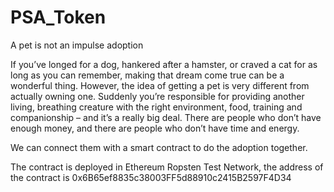 # PSA_Token

A pet is not an impulse adoption

If you’ve longed for a dog, hankered after a hamster, or craved a cat for as long as you can remember, making that dream come true can be a wonderful thing. However, the idea of getting a pet is very different from actually owning one. Suddenly you’re responsible for providing another living, breathing creature with the right environment, food, training and companionship – and it’s a really big deal. 
There are people who don’t have enough money, and there are people who don’t have time and energy. 

We can connect them with a smart contract to do the adoption together. 

The contract is deployed in Ethereum Ropsten Test Network, the address of the contract is 0x6B65ef8835c38003FF5d88910c2415B2597F4D34

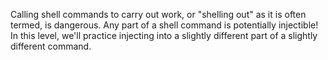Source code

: Calling shell commands to carry out work, or "shelling out" as it is often termed, is dangerous.
Any part of a shell command is potentially injectible!
In this level, we'll practice injecting into a slightly different part of a slightly different command.
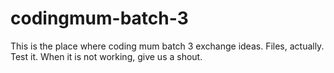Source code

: # codingmum-batch-3

This is the place where coding mum batch 3 exchange ideas. Files, actually. Test it. When it is not working, give us a shout.
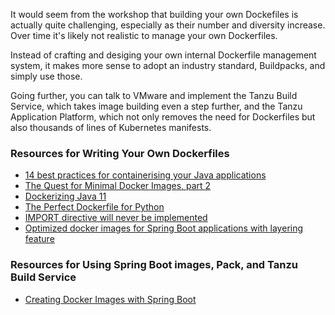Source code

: It would seem from the workshop that building your own Dockefiles is actually quite challenging, especially as their number and diversity increase. Over time it's likely not realistic to manage your own Dockerfiles.

Instead of crafting and desiging your own internal Dockerfile management system, it makes more sense to adopt an industry standard, Buildpacks, and simply use those.

Going further, you can talk to VMware and implement the Tanzu Build Service, which takes image building even a step further, and the Tanzu Application Platform, which not only removes the need for Dockerfiles but also thousands of lines of Kubernetes manifests.


### Resources for Writing Your Own Dockerfiles

* [14 best practices for containerising your Java applications](https://www.tutorialworks.com/docker-java-best-practices/)
* [The Quest for Minimal Docker Images, part 2](https://jpetazzo.github.io/2020/03/01/quest-minimal-docker-images-part-2/)
* [Dockerizing Java 11](https://github.com/leapingbytes/java11-docker-tips-and-tricks)
* [The Perfect Dockerfile for Python](https://luis-sena.medium.com/creating-the-perfect-python-dockerfile-51bdec41f1c8)
* [IMPORT directive will never be implemented](https://stackoverflow.com/questions/69234878/using-shared-dockerfile-for-multiple-dockerfiles)
* [Optimized docker images for Spring Boot applications with layering feature](https://redamessoudi.com/optimized-docker-images-for-spring-boot-apps/)

### Resources for Using Spring Boot images, Pack, and Tanzu Build Service

* [Creating Docker Images with Spring Boot](https://spring.io/blog/2020/01/27/creating-docker-images-with-spring-boot-2-3-0-m1)

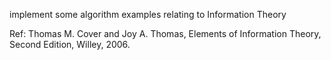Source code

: ﻿implement some algorithm examples relating to Information Theory


Ref: Thomas M. Cover and Joy A. Thomas, Elements of Information Theory, Second Edition, Willey, 2006.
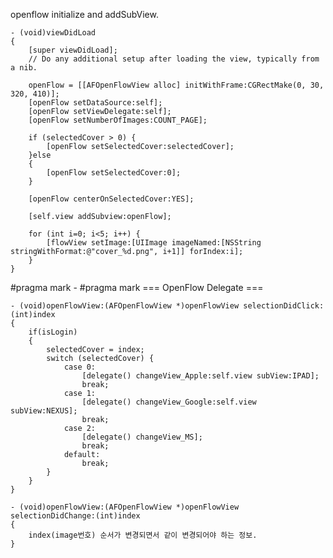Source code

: openflow initialize and addSubView.

	- (void)viewDidLoad
	{
	    [super viewDidLoad];
		// Do any additional setup after loading the view, typically from a nib.
			
		openFlow = [[AFOpenFlowView alloc] initWithFrame:CGRectMake(0, 30, 320, 410)];
	    [openFlow setDataSource:self];
	    [openFlow setViewDelegate:self];
	    [openFlow setNumberOfImages:COUNT_PAGE];
	    
	    if (selectedCover > 0) {
	        [openFlow setSelectedCover:selectedCover];
	    }else
	    {
	        [openFlow setSelectedCover:0];
	    }
	    
	    [openFlow centerOnSelectedCover:YES];
	    
	    [self.view addSubview:openFlow];
	
	    for (int i=0; i<5; i++) {
	        [flowView setImage:[UIImage imageNamed:[NSString stringWithFormat:@"cover_%d.png", i+1]] forIndex:i];
	    }
	}

#pragma mark -
#pragma mark === OpenFlow Delegate ===

	- (void)openFlowView:(AFOpenFlowView *)openFlowView selectionDidClick:(int)index 
	{    
	    if(isLogin)
	    {
	        selectedCover = index; 
	        switch (selectedCover) {
	            case 0:
	                [delegate() changeView_Apple:self.view subView:IPAD];
	                break;
	            case 1:
	                [delegate() changeView_Google:self.view subView:NEXUS];
	                break;    
	            case 2:
	                [delegate() changeView_MS];
	                break;
	            default:
	                break;
	        }
	    }
	}
	
	- (void)openFlowView:(AFOpenFlowView *)openFlowView selectionDidChange:(int)index
	{
	    index(image번호) 순서가 변경되면서 같이 변경되어야 하는 정보.
	}
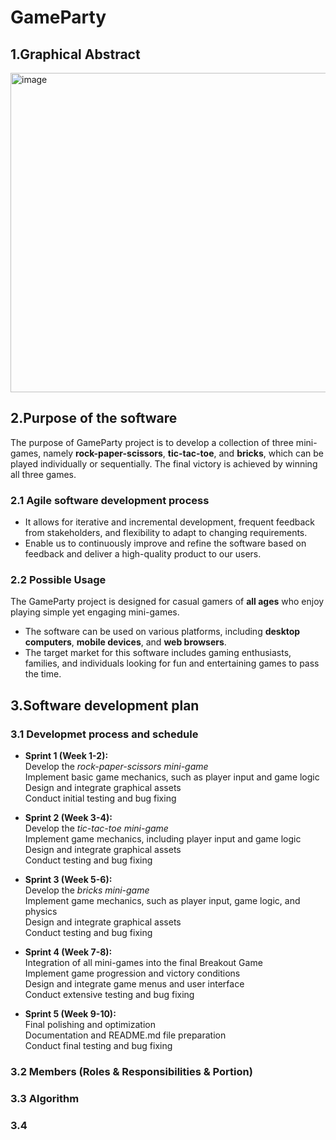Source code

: # GameParty
## 1.Graphical Abstract
<img width="511" alt="image" src="https://user-images.githubusercontent.com/73181602/233325273-a001cb57-bb70-4cd3-96cd-362355ad061f.png">

## 2.Purpose of the software
 
The purpose of  GameParty project is to develop a collection of three mini-games, namely **rock-paper-scissors**, **tic-tac-toe**, and **bricks**, which can be played individually or sequentially. The final victory is achieved by winning all three games.
### 2.1 Agile software development process
- It allows for iterative and incremental development, frequent feedback from stakeholders, and flexibility to adapt to changing requirements.
- Enable us to continuously improve and refine the software based on feedback and deliver a high-quality product to our users.
### 2.2 Possible Usage
The GameParty project is designed for casual gamers of **all ages** who enjoy playing simple yet engaging mini-games.
- The software can be used on various platforms, including **desktop computers**, **mobile devices**, and **web browsers**. 
- The target market for this software includes gaming enthusiasts, families, and individuals looking for fun and entertaining games to pass the time.

## 3.Software development plan
### 3.1 Developmet process and schedule
- **Sprint 1 (Week 1-2):**  
Develop the *rock-paper-scissors mini-game*  
Implement basic game mechanics, such as player input and game logic  
Design and integrate graphical assets  
Conduct initial testing and bug fixing

- **Sprint 2 (Week 3-4):**  
Develop the *tic-tac-toe mini-game*  
Implement game mechanics, including player input and game logic  
Design and integrate graphical assets  
Conduct testing and bug fixing

- **Sprint 3 (Week 5-6):**  
Develop the *bricks mini-game*  
Implement game mechanics, such as player input, game logic, and physics  
Design and integrate graphical assets  
Conduct testing and bug fixing

- **Sprint 4 (Week 7-8):**  
 Integration of all mini-games into the final Breakout Game  
 Implement game progression and victory conditions  
 Design and integrate game menus and user interface  
 Conduct extensive testing and bug fixing
 
 - **Sprint 5 (Week 9-10):**  
  Final polishing and optimization  
  Documentation and README.md file preparation  
  Conduct final testing and bug fixing


### 3.2 Members (Roles & Responsibilities & Portion)
### 3.3 Algorithm
### 3.4
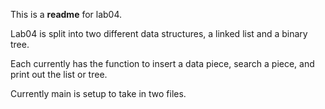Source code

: This is a **readme** for lab04.

Lab04 is split into two different data structures, a linked list and a binary tree.

Each currently has the function to insert a data piece, search a piece, and print out the list or tree.

Currently main is setup to take in two files.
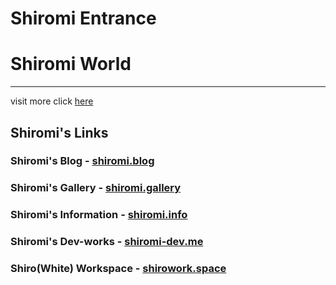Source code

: # Shiromi Entrance
<h1>Shiromi World</h1>
<hr>
visit more click <a href="https://shiromi.world/" title="Shiromi's World">here</a>
<br>
<h2>Shiromi's Links</h2>
<h3>Shiromi's Blog - <a href="https://shiromi.blog/" title="Shiromi's Blog">shiromi.blog</a></h3>
<h3>Shiromi's Gallery - <a href="https://shiromi.gallery/" title="Shiromi's Gallery">shiromi.gallery</a></h3>
<h3>Shiromi's Information - <a href="https://shiromi.info/" title="Shiromi's Information">shiromi.info</a></h3>
<h3>Shiromi's Dev-works - <a href="https://shiromi-dev.me/" title="Shiromi's Dev-works">shiromi-dev.me</a></h3>
<h3>Shiro(White) Workspace - <a href="https://shirowork.space/" title="Shiro(White) Workspace">shirowork.space</a></h3>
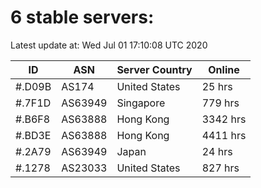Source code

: # 6 stable servers:

Latest update at: Wed Jul 01 17:10:08 UTC 2020

| ID | ASN | Server Country | Online |
| -- | --- | -------------- | ------ |
| #.D09B | AS174 | United States | 25 hrs |
| #.7F1D | AS63949 | Singapore | 779 hrs |
| #.B6F8 | AS63888 | Hong Kong | 3342 hrs |
| #.BD3E | AS63888 | Hong Kong | 4411 hrs |
| #.2A79 | AS63949 | Japan | 24 hrs |
| #.1278 | AS23033 | United States | 827 hrs |

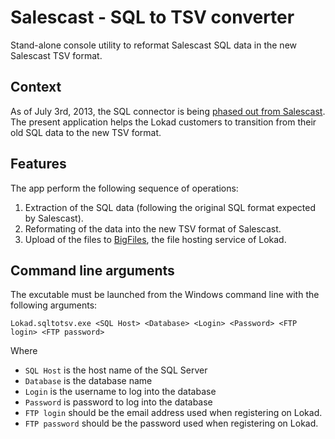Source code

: # Salescast - SQL to TSV converter

Stand-alone console utility to reformat Salescast SQL data in the new Salescast TSV format.

## Context

As of July 3rd, 2013, the SQL connector is being [phased out from Salescast](http://blog.lokad.com/journal/2013/7/3/phasing-out-sql-from-salescast). The present application helps the Lokad customers to transition from their old SQL data to the new TSV format.

## Features

The app perform the following sequence of operations:

1. Extraction of the SQL data (following the original SQL format expected by Salescast).
2. Reformating of the data into the new TSV format of Salescast.
3. Upload of the files to [BigFiles](http://www.lokad.com/ftp-hosting), the file hosting service of Lokad.

## Command line arguments

The excutable must be launched from the Windows command line with the following arguments:

    Lokad.sqltotsv.exe <SQL Host> <Database> <Login> <Password> <FTP login> <FTP password>
    
Where
* `SQL Host` is the host name of the SQL Server
* `Database` is the database name
* `Login` is the username to log into the database
* `Password` is password to log into the database
* `FTP login` should be the email address used when registering on Lokad.
* `FTP password` should be the password used when registering on Lokad.
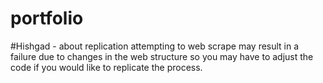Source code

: # portfolio

#Hishgad - about replication
attempting to web scrape may result in a failure due to changes in the web structure so you may have to adjust the code if you would like to replicate the process.
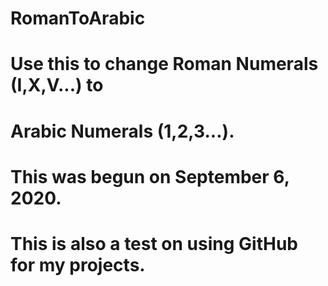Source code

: # RomanToArabic
# Use this to change Roman Numerals (I,X,V...) to 
# Arabic Numerals (1,2,3...).

# This was begun on September 6, 2020.
# This is also a test on using GitHub for my projects.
------
__WHAT YOU ARE ASKED TO DO__: In the listing above, start at the line with "[openFlow setSelectedCover:selectedCover];", go on through the line with "for (int i=0;", and copy each of those lines exactly; leave out all the rest.

__ANSWER SECTION__:
	        [openFlow setSelectedCover:selectedCover];
	    }else
	    {
	        [openFlow setSelectedCover:0];
	    }
	    
	    [openFlow centerOnSelectedCover:YES];
	    
	    [self.view addSubview:openFlow];
	
	    for (int i=0; i<5; i++) {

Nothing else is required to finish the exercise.